Les cours de danse classique suivis toute petite, les parties de foot avec ses frères puis la pratique du hockey sur gazon – «je ne suis pas très douée mais j’adore ça» – ont complété son éducation physique. Un investisse­ment intense sitôt le freestyle découvert a fait le reste. «A l’université, un colocatair­e un peu geek a essayé de me convaincre de me mettre à League of Legends [un jeu vidéo phare de l’e-sport]. Il me disait qu’en m’entraînant six heures par jour pendant deux ans, je pouvais devenir pro. Je n’ai pas suivi son conseil pour League of Legends, mais je crois que la théorie vaut pour à peu près n’importe quelle activité: les jeux vidéo, les mathématiq­ues, le sport…»

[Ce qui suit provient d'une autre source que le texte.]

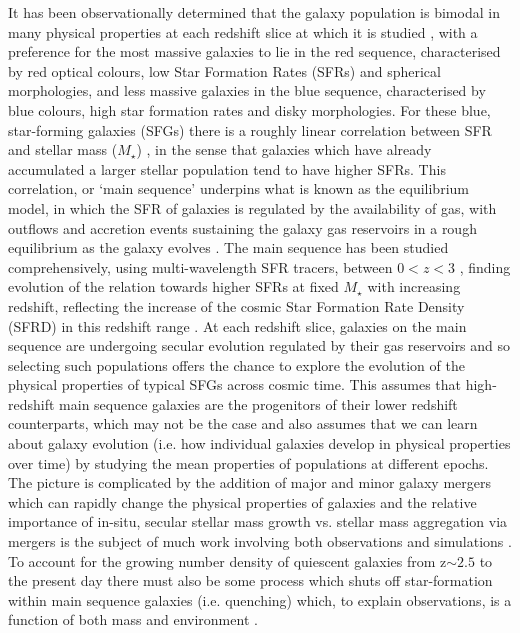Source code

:\documentclass[fleqn,usenatbib]{mn2e}
\begin{document}
It has been observationally determined that the galaxy population is bimodal in many physical properties at each redshift slice at which it is studied \citep[e.g. as described in][]{Dekel2006}, with a preference for the most massive galaxies to lie in the red sequence, characterised by red optical colours, low Star Formation Rates (SFRs) and spherical morphologies, and less massive galaxies in the blue sequence, characterised by blue colours, high star formation rates and disky morphologies. 
For these blue, star-forming galaxies (SFGs) there is a roughly linear correlation between SFR and stellar mass ($M_{\star}$) \citep[e.g.][]{Daddi2007,Noeske2007,Elbaz2007}, in the sense that galaxies which have already accumulated a larger stellar population tend to have higher SFRs.
This correlation, or `main sequence' underpins what is known as the equilibrium model, in which the SFR of galaxies is regulated by the availability of gas, with outflows and accretion events sustaining the galaxy gas reservoirs in a rough equilibrium as the galaxy evolves \citep[e.g.][]{Dave2012,Lilly2013,Saintonge2013}.
The main sequence has been studied comprehensively, using multi-wavelength SFR tracers, between $0 < z < 3$ \citep[e.g.][]{Rodighiero2011,Karim2011,Whitaker2012,Behroozi2013b,Whitaker2014,Rodighiero2014,Speagle2014,Pannella2014,Sobral2014,Sparre2015,Lee2015,Schreiber2015,Renzini2015,Nelson2016}, finding evolution of the relation towards higher SFRs at fixed $M_{\star}$ with increasing redshift, reflecting the increase of the cosmic Star Formation Rate Density (SFRD) in this redshift range \citep{Madau_2014}.
At each redshift slice, galaxies on the main sequence are undergoing secular evolution regulated by their gas reservoirs and so selecting such populations offers the chance to explore the evolution of the physical properties of typical SFGs across cosmic time.
This assumes that high-redshift main sequence galaxies are the progenitors of their lower redshift counterparts, which may not be the case \citep[e.g.][]{Gladders2013,Kelson2014,Abramson2016b} and also assumes that we can learn about galaxy evolution (i.e. how individual galaxies develop in physical properties over time) by studying the mean properties of populations at different epochs.
The picture is complicated by the addition of major and minor galaxy mergers which can rapidly change the physical properties of galaxies \citep[e.g.][]{Toomre1977,Lotz2008,Conselice2011,Conselice2014} and the relative importance of in-situ, secular stellar mass growth vs. stellar mass aggregation via mergers is the subject of much work involving both observations and simulations \citep[e.g.][]{Robaina2009,Kaviraj2012,Stott2013,Lofthouse2016,Qu2016}. 
To account for the growing number density of quiescent galaxies from z$\sim 2.5$ to the present day \citep[e.g.][]{Bell2004,Faber2007,Brown2007,Ilbert2010,Brammer2011,Muzzin2013,Buitrago2013} there must also be some process which shuts off star-formation within main sequence galaxies (i.e. quenching) which, to explain observations, is a function of both mass and environment \citep{Peng2010,Darvish2016}.
\end{document}
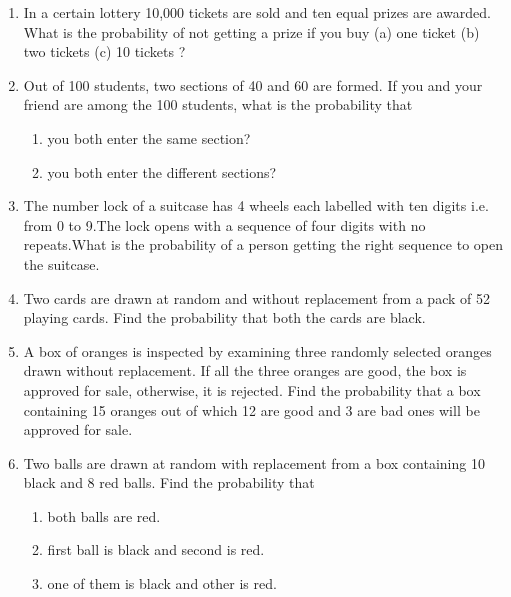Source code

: \begin{enumerate}[label=\thesection.\arabic*,ref=\thesection.\theenumi]
\\
\solution
\item In a certain lottery 10,000 tickets are sold and ten equal prizes are awarded. What is the probability of not getting a prize if you buy (a) one ticket (b) two tickets (c) 10 tickets ?	
\\
\solution
\item 
Out of 100 students, two sections of 40 and 60 are formed. If you and your friend are among the 100 students, what is the probability that
\begin{enumerate}
\item you both enter the same section?
\item you both enter the different sections?
\end{enumerate}
\solution
	\item 
The number lock of a suitcase has 4 wheels each labelled with ten digits i.e. from 0 to 9.The lock opens with a sequence of four digits with no repeats.What is the probability of a person getting the right sequence to open the suitcase.
\\
\solution
\item 
Two cards are drawn at random and without replacement from a pack of 52 playing cards. Find the probability that both the cards are black.
\\
\solution
		\item A box of oranges is inspected by examining three randomly selected oranges drawn without replacement. If all the three oranges are good, the box is approved for sale, otherwise, it is rejected. Find the probability that a box containing 15 oranges out of which 12 are good and 3 are bad ones will be approved for sale.
		\label{ncert/12/13/2/3/defs.tex}
		\item Two balls are drawn at random with replacement from a box containing 10 black and 8 red balls. Find the probability that
		\label{ncert/12/13/2/12}
\begin{enumerate}
\item both balls are red.
\item first ball is black and second is red.
\item one of them is black and other is red.
\end{enumerate}


\end{enumerate}
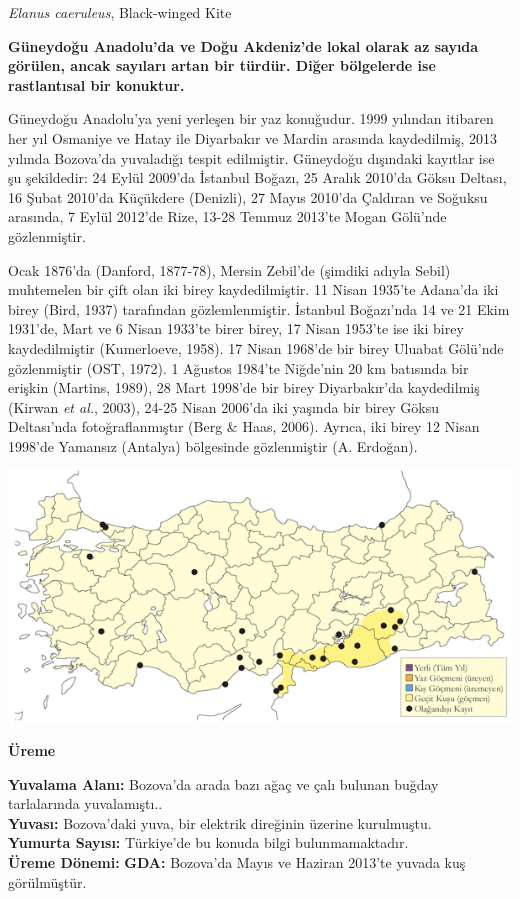 \documentclass[
  a4paper,
  DIV=11,
  numbers=noendperiod]{scrreprt}
\begin{document}
\emph{Elanus caeruleus}, Black-winged Kite

\textbf{Güneydoğu Anadolu'da ve Doğu Akdeniz'de lokal olarak az sayıda
görülen, ancak sayıları artan bir türdür. Diğer bölgelerde ise
rastlantısal bir konuktur.}

Güneydoğu Anadolu'ya yeni yerleşen bir yaz konuğudur. 1999 yılından
itibaren her yıl Osmaniye ve Hatay ile Diyarbakır ve Mardin arasında
kaydedilmiş, 2013 yılında Bozova'da yuvaladığı tespit edilmiştir.
Güneydoğu dışındaki kayıtlar ise şu şekildedir: 24 Eylül 2009'da
İstanbul Boğazı, 25 Aralık 2010'da Göksu Deltası, 16 Şubat 2010'da
Küçükdere (Denizli), 27 Mayıs 2010'da Çaldıran ve Soğuksu arasında, 7
Eylül 2012'de Rize, 13-28 Temmuz 2013'te Mogan Gölü'nde gözlenmiştir.

Ocak 1876'da (Danford, 1877-78), Mersin Zebil'de (şimdiki adıyla Sebil)
muhtemelen bir çift olan iki birey kaydedilmiştir. 11 Nisan 1935'te
Adana'da iki birey (Bird, 1937) tarafından gözlemlenmiştir. İstanbul
Boğazı'nda 14 ve 21 Ekim 1931'de, Mart ve 6 Nisan 1933'te birer birey,
17 Nisan 1953'te ise iki birey kaydedilmiştir (Kumerloeve, 1958). 17
Nisan 1968'de bir birey Uluabat Gölü'nde gözlenmiştir (OST, 1972). 1
Ağustos 1984'te Niğde'nin 20 km batısında bir erişkin (Martins, 1989),
28 Mart 1998'de bir birey Diyarbakır'da kaydedilmiş (Kirwan \emph{et
al.}, 2003), 24-25 Nisan 2006'da iki yaşında bir birey Göksu Deltası'nda
fotoğraflanmıştır (Berg \& Haas, 2006). Ayrıca, iki birey 12 Nisan
1998'de Yamansız (Antalya) bölgesinde gözlenmiştir (A. Erdoğan).

\includegraphics{images/harita_Page_082.png}

\textbf{Üreme}

\textbf{Yuvalama Alanı:} Bozova'da arada bazı ağaç ve çalı bulunan
buğday tarlalarında yuvalamıştı..\\
\textbf{Yuvası:} Bozova'daki yuva, bir elektrik direğinin üzerine
kurulmuştu.\\
\textbf{Yumurta Sayısı:} Türkiye'de bu konuda bilgi bulunmamaktadır.\\
\textbf{Üreme Dönemi:} \textbf{GDA:} Bozova'da Mayıs ve Haziran 2013'te
yuvada kuş görülmüştür.
\end{document}
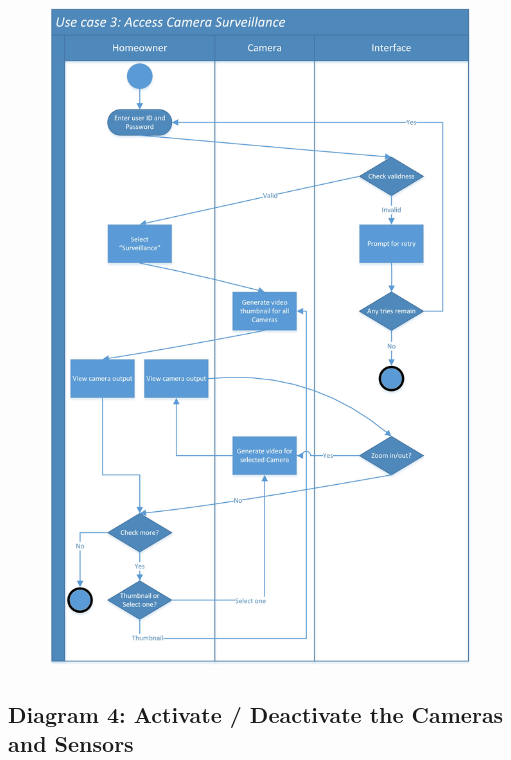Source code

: \documentclass[twoside,11pt]{article}
\begin{document}
\begin{figure}[H]
    \centering
    \includegraphics[width=0.85\columnwidth]{SwimLaneDiagram/Usecase_3.jpg}
\end{figure}
\newpage

\subsection{Diagram 4: Activate / Deactivate the Cameras and Sensors}
\end{document}
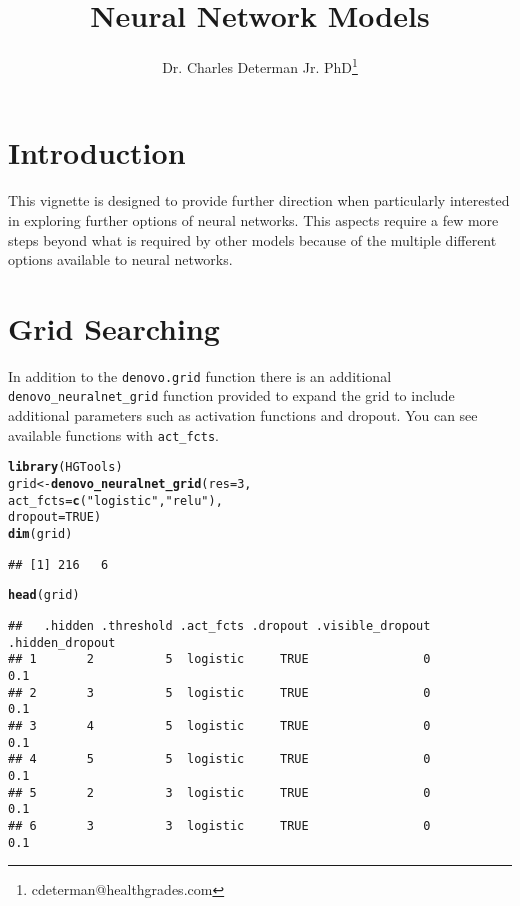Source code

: \documentclass[12pt]{article}\usepackage[]{graphicx}\usepackage[]{color}
\makeatletter
\newcommand{\hlnum}[1]{\textcolor[rgb]{0.686,0.059,0.569}{#1}}%
\newcommand{\hlstr}[1]{\textcolor[rgb]{0.192,0.494,0.8}{#1}}%
\newcommand{\hlstd}[1]{\textcolor[rgb]{0.345,0.345,0.345}{#1}}%
\newcommand{\hlkwb}[1]{\textcolor[rgb]{0.69,0.353,0.396}{#1}}%
\newcommand{\hlkwc}[1]{\textcolor[rgb]{0.333,0.667,0.333}{#1}}%
\newcommand{\hlkwd}[1]{\textcolor[rgb]{0.737,0.353,0.396}{\textbf{#1}}}%
\newenvironment{kframe}{%
 \def\at@end@of@kframe{}%
 \ifinner\ifhmode%
  \def\at@end@of@kframe{\end{minipage}}%
  \begin{minipage}{\columnwidth}%
 \fi\fi%
 \def\FrameCommand##1{\hskip\@totalleftmargin \hskip-\fboxsep
 \colorbox{shadecolor}{##1}\hskip-\fboxsep
     \hskip-\linewidth \hskip-\@totalleftmargin \hskip\columnwidth}%
 \MakeFramed {\advance\hsize-\width
   \@totalleftmargin\z@ \linewidth\hsize
   \@setminipage}}%
 {\par\unskip\endMakeFramed%
 \at@end@of@kframe}
\newenvironment{knitrout}{}{} %
\newcommand{\Rcode}[1]{\texttt{#1}}
\newcommand{\Rfunction}[1]{\Rcode{#1}}
\makeatother
\begin{document}
\title{Neural Network Models}
\author{Dr. Charles Determan Jr. PhD\footnote{cdeterman@healthgrades.com}}
\newpage

\maketitle
\section{Introduction}
This vignette is designed to provide further direction when particularly interested
in exploring further options of neural networks.  This aspects require a few more
steps beyond what is required by other models because of the multiple different
options available to neural networks.


\newpage
\maketitle
\section{Grid Searching}
In addition to the \Rfunction{denovo.grid} function there is an additional 
\Rfunction{denovo\_neuralnet\_grid} function provided to expand the grid to include additional 
parameters such as activation functions and dropout.  You can see available functions with 
\Rfunction{act\_fcts}.

\begin{knitrout}
\color{fgcolor}\begin{kframe}
\begin{alltt}
\hlkwd{library}\hlstd{(HGTools)}
\hlstd{grid} \hlkwb{<-} \hlkwd{denovo_neuralnet_grid}\hlstd{(}\hlkwc{res} \hlstd{=} \hlnum{3}\hlstd{,}
                              \hlkwc{act_fcts} \hlstd{=} \hlkwd{c}\hlstd{(}\hlstr{"logistic"}\hlstd{,} \hlstr{"relu"}\hlstd{),}
                              \hlkwc{dropout}\hlstd{=}\hlnum{TRUE}\hlstd{)}
\hlkwd{dim}\hlstd{(grid)}
\end{alltt}
\begin{verbatim}
## [1] 216   6
\end{verbatim}
\begin{alltt}
\hlkwd{head}\hlstd{(grid)}
\end{alltt}
\begin{verbatim}
##   .hidden .threshold .act_fcts .dropout .visible_dropout .hidden_dropout
## 1       2          5  logistic     TRUE                0             0.1
## 2       3          5  logistic     TRUE                0             0.1
## 3       4          5  logistic     TRUE                0             0.1
## 4       5          5  logistic     TRUE                0             0.1
## 5       2          3  logistic     TRUE                0             0.1
## 6       3          3  logistic     TRUE                0             0.1
\end{verbatim}
\end{kframe}
\end{knitrout}
\end{document}
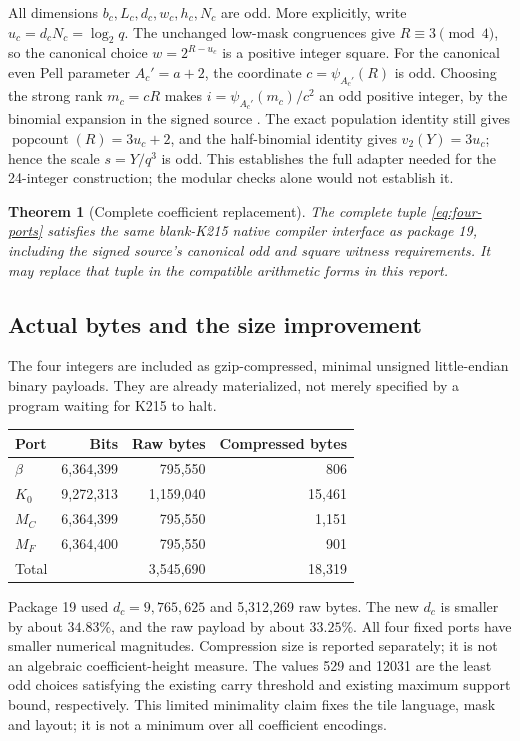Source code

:\documentclass[11pt,letterpaper]{article}
\newtheorem{theorem}{Theorem}[section]
\theoremstyle{remark}
\begin{document}
All dimensions $b_c,L_c,d_c,w_c,h_c,N_c$ are odd.  More explicitly, write
$u_c=d_cN_c=\log_2q$.  The unchanged low-mask congruences give
$R\equiv3\pmod4$, so the canonical choice $w=2^{R-u_c}$ is a positive
integer square.  For the canonical even Pell parameter $A_c'=a+2$,
the coordinate $c=\psi_{A_c'}(R)$ is odd.  Choosing the strong rank
$m_c=cR$ makes $i=\psi_{A_c'}(m_c)/c^2$ an odd positive integer, by
the binomial expansion in the signed source \cite{normalized,oddscale}.
The exact population identity still gives
$\operatorname{popcount}(R)=3u_c+2$, and the half-binomial identity gives
$v_2(Y)=3u_c$; hence the scale $s=Y/q^3$ is odd.
This establishes the full adapter needed for the 24-integer construction;
the modular checks alone would not establish it.

\begin{theorem}[Complete coefficient replacement]\label{thm:coefficients}
The complete tuple \eqref{eq:four-ports} satisfies the same blank-K215
native compiler interface as package 19, including the signed source's
canonical odd and square witness requirements.  It may replace that
tuple in the compatible arithmetic forms in this report.
\end{theorem}

\subsection{Actual bytes and the size improvement}

The four integers are included as gzip-compressed, minimal unsigned
little-endian binary payloads.  They are already materialized, not merely
specified by a program waiting for K215 to halt.
\begin{center}
\begin{tabular}{lrrr}
\toprule
Port & Bits & Raw bytes & Compressed bytes\\
\midrule
$\beta$ & 6,364,399 & 795,550 & 806\\
$K_0$ & 9,272,313 & 1,159,040 & 15,461\\
$M_C$ & 6,364,399 & 795,550 & 1,151\\
$M_F$ & 6,364,400 & 795,550 & 901\\
\midrule
Total & & 3,545,690 & 18,319\\
\bottomrule
\end{tabular}
\end{center}
Package 19 used $d_c=9,765,625$ and 5,312,269 raw bytes.  The new $d_c$
is smaller by about $34.83\%$, and the raw payload by about $33.25\%$.
All four fixed ports have smaller numerical magnitudes.  Compression size
is reported separately; it is not an algebraic coefficient-height measure.
The values 529 and 12031 are the least odd choices satisfying the existing
carry threshold and existing maximum support bound, respectively.  This
limited minimality claim fixes the tile language, mask and layout; it is
not a minimum over all coefficient encodings.
\end{document}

Reste qu’au sein de la famille olympique, le profil de Sarah Höfflin détonne. Elle avoue volontiers que les Jeux ne l’ont jamais vraiment fait rêver en tant que spectatric­e. Elle ne témoigne pas d’une culture sportive hors norme. A son retour de Pyeongchan­g, on lui a fait rencontrer Renée Colliard, championne olympique de slalom en 1956 à Cortina d’Ampezzo, mais elle reconnaît ne pas savoir qui est Madeleine Berthod, sacrée la même année en descente. Entre la victoire des deux skieuses et la sienne, aucune Romande n’a remporté de médaille d’or aux Jeux ni d’hiver, ni d’été. Vertige de l’histoire. «Laisser sa petite marque dans les annales comme ça, c’est trop cool, rigole l’intéressée. D’autant plus que je ne m’y attendais pas…»

«Mon run était nul»

Avant les Jeux olympiques, elle ne visait pas l’or. Figurer dans le top 5 aurait été «génial». Terminer sur le podium, «un coup de chance incroyable». Alors, sur la première marche? «Je n’y pensais même pas tellement cela paraissait impossible.» La jeune femme avale encore une gorgée de café au lait. «Aujourd’hui, je me dis que c’était mon jour. Que j’ai eu un peu de chance. Car pour être honnête, je suis loin de considérer que mon niveau est top…» Pardon? «Le run qui me vaut la victoire olympique, je ne l’aime pas. Quand je le regarde je me dis, bon, il y a un ou deux trucs cool, mais dans l’ensemble… il est trop nul. Il y a plein de sauts que je sais faire et que j’aimerais voir dans ce run, mais ils n’y sont pas. Je n’étais pas prête.»

«J’ai encore tellement de choses à réaliser que je préfère me dire que j’aurais pu faire mieux» SARAH HÖFFLIN

L’autocritiq­ue est sévère. Elle le sait. Nuance pour la forme, reste ferme sur le fond, comme s’il s’agissait d’une condition pour garder la tête froide. «Si tu vois une médaille d’or olympique comme un aboutissem­ent, comment te motiver après l’avoir obtenue? J’ai encore tellement de choses à réaliser que je préfère me dire que j’aurais pu faire mieux. Franchemen­t, tu n’iras pas loin si tu regardes un run moyen en te disant qu’il est super, non?»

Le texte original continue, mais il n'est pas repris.